START Recorded information
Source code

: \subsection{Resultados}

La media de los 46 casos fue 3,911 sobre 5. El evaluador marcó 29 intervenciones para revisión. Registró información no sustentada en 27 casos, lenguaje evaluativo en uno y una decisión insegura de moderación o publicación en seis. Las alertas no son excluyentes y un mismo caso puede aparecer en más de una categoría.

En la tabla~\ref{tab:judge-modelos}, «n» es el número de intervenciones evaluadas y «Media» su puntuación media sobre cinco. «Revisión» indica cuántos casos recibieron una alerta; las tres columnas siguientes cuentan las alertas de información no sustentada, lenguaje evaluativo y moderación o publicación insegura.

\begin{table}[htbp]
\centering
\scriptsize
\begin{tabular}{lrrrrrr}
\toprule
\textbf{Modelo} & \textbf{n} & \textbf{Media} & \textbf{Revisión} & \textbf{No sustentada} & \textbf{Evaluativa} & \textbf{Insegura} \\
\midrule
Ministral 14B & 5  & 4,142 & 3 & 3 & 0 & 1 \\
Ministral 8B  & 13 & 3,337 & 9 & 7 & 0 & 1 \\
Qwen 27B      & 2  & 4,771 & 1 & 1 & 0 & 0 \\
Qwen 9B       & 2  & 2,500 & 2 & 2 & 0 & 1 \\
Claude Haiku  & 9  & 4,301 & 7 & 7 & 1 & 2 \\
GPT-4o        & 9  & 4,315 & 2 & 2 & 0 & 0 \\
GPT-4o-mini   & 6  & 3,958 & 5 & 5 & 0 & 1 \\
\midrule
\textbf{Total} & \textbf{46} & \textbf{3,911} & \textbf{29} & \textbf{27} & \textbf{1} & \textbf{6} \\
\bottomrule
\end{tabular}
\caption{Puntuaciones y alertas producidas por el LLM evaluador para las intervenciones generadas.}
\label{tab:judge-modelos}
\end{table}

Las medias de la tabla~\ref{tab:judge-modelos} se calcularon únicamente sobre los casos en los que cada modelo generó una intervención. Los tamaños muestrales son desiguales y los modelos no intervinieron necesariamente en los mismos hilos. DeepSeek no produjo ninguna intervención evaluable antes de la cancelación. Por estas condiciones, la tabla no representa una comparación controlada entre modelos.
END Recorded information
**Try it**: All lines in the records above with "begin" need to be found and copied.

**Written solution**:
\begin{table}[htbp]
\begin{tabular}{lrrrrrr}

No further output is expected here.